(Beginning of MATERIALS PROVIDED)

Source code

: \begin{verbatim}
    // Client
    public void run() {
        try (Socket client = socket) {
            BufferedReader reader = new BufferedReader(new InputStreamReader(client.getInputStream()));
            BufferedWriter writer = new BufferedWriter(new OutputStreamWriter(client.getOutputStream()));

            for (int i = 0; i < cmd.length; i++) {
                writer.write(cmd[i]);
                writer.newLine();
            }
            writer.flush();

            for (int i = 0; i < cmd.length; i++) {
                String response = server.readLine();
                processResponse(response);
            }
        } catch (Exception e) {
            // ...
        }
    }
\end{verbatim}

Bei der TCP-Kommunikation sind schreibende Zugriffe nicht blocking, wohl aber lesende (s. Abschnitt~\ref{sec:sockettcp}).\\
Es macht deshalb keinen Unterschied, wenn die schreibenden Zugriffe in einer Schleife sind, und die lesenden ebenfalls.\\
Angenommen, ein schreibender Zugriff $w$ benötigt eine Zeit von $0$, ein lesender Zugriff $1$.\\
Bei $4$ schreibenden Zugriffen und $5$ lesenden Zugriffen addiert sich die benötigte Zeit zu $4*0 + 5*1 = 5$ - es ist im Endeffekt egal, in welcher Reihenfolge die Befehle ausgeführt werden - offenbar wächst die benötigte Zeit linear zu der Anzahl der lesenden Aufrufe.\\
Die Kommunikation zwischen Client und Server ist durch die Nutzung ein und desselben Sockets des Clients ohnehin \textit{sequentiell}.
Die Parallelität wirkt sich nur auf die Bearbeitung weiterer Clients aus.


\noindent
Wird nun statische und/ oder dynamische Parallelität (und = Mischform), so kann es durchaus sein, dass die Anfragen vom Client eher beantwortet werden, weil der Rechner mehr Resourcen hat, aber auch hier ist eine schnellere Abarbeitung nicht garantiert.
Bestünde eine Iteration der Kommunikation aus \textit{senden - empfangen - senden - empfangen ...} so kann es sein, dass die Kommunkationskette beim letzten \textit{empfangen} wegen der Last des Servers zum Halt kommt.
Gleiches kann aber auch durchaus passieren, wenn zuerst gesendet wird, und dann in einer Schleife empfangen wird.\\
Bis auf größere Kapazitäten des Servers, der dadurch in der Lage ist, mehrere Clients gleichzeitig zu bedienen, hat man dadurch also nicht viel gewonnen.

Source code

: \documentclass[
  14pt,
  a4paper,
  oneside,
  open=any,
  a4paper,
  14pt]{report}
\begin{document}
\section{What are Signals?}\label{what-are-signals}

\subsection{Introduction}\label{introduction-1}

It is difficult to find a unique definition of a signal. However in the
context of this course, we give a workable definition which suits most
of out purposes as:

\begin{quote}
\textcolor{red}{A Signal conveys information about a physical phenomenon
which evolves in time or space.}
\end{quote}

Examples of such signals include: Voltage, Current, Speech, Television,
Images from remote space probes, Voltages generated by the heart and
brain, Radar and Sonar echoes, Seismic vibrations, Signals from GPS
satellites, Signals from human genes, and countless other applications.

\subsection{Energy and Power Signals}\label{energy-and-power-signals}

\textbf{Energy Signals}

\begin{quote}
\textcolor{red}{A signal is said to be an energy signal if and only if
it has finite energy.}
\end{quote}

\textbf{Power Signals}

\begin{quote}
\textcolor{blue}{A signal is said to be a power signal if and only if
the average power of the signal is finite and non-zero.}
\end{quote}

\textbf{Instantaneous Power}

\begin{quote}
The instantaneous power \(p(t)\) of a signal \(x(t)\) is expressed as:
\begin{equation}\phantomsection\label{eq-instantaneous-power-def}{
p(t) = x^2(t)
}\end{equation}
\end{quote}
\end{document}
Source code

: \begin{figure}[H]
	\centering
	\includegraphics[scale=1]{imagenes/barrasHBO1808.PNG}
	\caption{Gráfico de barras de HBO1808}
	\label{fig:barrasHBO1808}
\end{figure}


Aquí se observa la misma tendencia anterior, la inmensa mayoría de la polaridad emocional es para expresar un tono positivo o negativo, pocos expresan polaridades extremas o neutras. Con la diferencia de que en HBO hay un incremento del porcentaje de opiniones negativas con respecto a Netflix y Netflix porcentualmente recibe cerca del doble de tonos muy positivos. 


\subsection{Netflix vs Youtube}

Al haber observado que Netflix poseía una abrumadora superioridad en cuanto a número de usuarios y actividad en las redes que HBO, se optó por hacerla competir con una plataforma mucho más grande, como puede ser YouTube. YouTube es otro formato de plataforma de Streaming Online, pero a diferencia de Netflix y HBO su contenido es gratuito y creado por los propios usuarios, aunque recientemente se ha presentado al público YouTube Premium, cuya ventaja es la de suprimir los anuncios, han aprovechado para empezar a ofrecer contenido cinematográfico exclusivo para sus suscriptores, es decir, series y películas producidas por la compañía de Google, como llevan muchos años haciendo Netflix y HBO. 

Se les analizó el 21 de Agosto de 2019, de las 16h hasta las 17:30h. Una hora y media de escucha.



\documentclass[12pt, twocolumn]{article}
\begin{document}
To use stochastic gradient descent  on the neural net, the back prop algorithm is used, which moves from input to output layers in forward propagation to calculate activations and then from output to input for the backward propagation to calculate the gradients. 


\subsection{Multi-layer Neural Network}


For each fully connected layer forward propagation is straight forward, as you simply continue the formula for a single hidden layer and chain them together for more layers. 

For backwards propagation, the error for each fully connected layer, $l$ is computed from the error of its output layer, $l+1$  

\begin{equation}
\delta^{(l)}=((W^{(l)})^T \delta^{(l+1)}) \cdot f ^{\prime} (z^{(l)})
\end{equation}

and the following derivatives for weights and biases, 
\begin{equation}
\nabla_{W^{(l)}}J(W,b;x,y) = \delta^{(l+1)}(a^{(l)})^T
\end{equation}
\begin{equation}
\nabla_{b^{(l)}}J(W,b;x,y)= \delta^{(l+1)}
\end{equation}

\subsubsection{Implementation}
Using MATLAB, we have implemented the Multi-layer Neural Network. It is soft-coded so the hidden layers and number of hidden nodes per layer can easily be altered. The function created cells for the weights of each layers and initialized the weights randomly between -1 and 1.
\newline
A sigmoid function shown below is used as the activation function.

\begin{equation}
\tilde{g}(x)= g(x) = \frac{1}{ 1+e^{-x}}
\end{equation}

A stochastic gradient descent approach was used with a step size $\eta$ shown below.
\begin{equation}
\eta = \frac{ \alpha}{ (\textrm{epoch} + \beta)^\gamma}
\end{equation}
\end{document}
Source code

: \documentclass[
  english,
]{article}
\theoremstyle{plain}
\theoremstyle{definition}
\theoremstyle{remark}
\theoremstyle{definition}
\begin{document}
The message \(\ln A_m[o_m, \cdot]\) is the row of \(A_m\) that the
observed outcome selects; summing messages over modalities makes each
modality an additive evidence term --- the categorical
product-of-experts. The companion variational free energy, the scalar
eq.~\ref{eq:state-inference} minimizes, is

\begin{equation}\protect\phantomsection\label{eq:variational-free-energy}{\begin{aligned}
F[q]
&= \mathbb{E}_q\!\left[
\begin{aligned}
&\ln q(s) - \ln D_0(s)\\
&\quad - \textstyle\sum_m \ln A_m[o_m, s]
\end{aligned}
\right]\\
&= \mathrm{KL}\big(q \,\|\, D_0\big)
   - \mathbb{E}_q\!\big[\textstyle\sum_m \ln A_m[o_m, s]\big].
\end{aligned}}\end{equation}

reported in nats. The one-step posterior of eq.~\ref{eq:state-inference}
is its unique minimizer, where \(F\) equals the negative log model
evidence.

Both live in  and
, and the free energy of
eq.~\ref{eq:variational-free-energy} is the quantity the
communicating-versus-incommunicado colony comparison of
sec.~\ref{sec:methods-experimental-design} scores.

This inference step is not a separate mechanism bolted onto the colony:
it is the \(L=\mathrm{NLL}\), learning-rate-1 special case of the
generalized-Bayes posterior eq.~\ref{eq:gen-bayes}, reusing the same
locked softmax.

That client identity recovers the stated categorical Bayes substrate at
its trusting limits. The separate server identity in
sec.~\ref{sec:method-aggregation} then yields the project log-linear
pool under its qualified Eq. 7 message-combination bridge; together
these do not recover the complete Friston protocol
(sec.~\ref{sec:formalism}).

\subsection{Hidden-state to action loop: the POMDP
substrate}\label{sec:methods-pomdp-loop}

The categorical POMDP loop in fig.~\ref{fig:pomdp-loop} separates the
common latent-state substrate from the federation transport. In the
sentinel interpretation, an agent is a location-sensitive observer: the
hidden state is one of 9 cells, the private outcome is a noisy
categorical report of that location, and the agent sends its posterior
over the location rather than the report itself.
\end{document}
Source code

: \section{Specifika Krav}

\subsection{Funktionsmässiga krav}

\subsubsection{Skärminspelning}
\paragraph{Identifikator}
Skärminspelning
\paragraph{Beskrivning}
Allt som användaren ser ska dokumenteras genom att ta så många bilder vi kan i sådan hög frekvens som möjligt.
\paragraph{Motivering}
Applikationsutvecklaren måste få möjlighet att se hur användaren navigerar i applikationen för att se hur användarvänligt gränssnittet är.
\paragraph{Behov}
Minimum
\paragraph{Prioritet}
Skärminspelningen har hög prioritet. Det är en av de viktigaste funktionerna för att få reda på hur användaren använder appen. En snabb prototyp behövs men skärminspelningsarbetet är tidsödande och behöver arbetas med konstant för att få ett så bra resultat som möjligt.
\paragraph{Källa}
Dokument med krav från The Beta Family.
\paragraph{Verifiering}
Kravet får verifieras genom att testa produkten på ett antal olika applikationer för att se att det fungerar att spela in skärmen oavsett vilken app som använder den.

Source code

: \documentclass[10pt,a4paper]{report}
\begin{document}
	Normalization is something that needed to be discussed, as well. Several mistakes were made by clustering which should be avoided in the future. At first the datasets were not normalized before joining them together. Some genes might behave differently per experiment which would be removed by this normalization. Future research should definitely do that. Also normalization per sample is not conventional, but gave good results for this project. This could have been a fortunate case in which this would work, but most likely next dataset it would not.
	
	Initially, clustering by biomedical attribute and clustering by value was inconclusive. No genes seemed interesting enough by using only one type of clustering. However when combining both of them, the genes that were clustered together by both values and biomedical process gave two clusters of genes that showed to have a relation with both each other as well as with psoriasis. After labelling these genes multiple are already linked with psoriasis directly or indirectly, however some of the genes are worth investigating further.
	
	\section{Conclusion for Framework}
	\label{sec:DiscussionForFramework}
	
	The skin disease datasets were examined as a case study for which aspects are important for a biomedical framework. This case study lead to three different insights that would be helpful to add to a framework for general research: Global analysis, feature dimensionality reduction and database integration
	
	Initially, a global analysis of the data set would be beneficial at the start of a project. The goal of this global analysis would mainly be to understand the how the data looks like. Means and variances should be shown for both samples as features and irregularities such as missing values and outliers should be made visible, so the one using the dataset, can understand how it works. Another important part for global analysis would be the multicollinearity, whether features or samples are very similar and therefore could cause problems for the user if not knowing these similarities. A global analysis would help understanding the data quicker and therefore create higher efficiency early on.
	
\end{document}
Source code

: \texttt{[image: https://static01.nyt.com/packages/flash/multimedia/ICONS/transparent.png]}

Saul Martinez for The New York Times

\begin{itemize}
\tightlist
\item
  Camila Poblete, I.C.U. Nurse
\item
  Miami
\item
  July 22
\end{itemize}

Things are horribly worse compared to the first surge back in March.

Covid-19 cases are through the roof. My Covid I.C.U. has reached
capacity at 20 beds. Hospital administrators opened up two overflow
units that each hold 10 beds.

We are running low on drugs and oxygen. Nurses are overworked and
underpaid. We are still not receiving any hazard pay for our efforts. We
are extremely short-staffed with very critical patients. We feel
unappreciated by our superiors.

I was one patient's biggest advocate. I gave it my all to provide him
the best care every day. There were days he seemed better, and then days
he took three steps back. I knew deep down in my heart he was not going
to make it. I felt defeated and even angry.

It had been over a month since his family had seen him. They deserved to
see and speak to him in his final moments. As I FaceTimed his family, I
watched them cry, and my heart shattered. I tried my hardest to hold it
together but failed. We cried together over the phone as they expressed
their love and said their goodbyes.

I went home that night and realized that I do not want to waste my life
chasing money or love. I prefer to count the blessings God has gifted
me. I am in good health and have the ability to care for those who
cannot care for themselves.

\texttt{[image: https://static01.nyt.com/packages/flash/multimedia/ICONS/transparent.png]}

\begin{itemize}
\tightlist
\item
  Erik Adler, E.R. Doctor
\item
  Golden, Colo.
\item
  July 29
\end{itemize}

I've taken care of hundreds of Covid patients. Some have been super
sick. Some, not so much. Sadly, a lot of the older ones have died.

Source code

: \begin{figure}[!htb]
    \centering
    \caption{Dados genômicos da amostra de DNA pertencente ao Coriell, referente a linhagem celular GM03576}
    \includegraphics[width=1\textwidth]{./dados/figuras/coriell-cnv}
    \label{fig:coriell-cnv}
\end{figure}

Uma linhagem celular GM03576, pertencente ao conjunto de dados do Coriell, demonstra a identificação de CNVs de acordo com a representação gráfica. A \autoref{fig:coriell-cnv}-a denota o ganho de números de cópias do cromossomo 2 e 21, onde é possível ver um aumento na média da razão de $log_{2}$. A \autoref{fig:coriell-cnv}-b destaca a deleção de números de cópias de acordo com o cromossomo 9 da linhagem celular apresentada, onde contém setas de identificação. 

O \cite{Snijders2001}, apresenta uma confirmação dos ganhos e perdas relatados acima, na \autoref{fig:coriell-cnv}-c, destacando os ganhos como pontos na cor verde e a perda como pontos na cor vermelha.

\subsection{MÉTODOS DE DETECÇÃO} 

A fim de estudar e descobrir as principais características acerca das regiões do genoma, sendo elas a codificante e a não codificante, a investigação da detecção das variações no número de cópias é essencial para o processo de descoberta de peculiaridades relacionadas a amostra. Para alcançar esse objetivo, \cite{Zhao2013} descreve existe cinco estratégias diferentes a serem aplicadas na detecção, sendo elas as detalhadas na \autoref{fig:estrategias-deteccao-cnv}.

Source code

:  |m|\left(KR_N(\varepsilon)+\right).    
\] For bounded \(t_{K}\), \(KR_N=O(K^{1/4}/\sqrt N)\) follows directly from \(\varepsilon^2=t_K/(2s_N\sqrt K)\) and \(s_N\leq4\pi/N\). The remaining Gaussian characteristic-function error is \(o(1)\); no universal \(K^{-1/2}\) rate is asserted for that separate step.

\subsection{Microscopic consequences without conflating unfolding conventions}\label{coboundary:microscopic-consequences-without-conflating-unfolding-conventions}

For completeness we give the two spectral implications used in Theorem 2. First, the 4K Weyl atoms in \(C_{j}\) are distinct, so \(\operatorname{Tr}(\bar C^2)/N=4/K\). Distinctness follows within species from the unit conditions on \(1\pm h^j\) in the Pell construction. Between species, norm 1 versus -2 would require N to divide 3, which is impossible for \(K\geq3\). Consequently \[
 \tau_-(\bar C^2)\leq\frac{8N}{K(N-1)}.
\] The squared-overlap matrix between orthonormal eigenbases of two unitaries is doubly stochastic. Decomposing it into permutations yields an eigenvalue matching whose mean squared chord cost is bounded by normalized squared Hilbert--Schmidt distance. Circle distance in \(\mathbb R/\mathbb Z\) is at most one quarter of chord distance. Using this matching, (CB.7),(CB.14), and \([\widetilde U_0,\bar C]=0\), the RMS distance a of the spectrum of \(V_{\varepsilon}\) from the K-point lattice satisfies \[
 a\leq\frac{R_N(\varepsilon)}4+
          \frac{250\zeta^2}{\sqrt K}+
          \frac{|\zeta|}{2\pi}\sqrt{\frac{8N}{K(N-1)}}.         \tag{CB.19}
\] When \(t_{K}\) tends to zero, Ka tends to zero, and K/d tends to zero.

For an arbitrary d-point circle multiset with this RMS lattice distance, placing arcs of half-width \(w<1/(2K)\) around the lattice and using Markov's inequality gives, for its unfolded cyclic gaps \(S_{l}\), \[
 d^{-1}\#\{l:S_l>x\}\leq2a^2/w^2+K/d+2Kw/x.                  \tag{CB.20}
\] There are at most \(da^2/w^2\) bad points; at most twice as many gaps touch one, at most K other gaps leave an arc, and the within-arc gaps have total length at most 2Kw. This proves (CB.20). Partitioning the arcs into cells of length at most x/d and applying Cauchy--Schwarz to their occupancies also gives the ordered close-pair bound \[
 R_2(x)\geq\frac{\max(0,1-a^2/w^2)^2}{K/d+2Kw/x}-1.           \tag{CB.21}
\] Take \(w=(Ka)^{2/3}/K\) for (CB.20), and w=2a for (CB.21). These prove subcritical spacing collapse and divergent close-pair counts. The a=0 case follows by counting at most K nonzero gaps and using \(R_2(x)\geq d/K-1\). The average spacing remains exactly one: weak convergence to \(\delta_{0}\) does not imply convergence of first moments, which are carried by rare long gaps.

(End of MATERIALS PROVIDED)

[DESCRIPTION OF THE TASK]
Copy each line of the data that includes the word "https".

[RESPONSE BOX]
: \texttt{[image: https://static01.nyt.com/packages/flash/multimedia/ICONS/transparent.png]}
\texttt{[image: https://static01.nyt.com/packages/flash/multimedia/ICONS/transparent.png]}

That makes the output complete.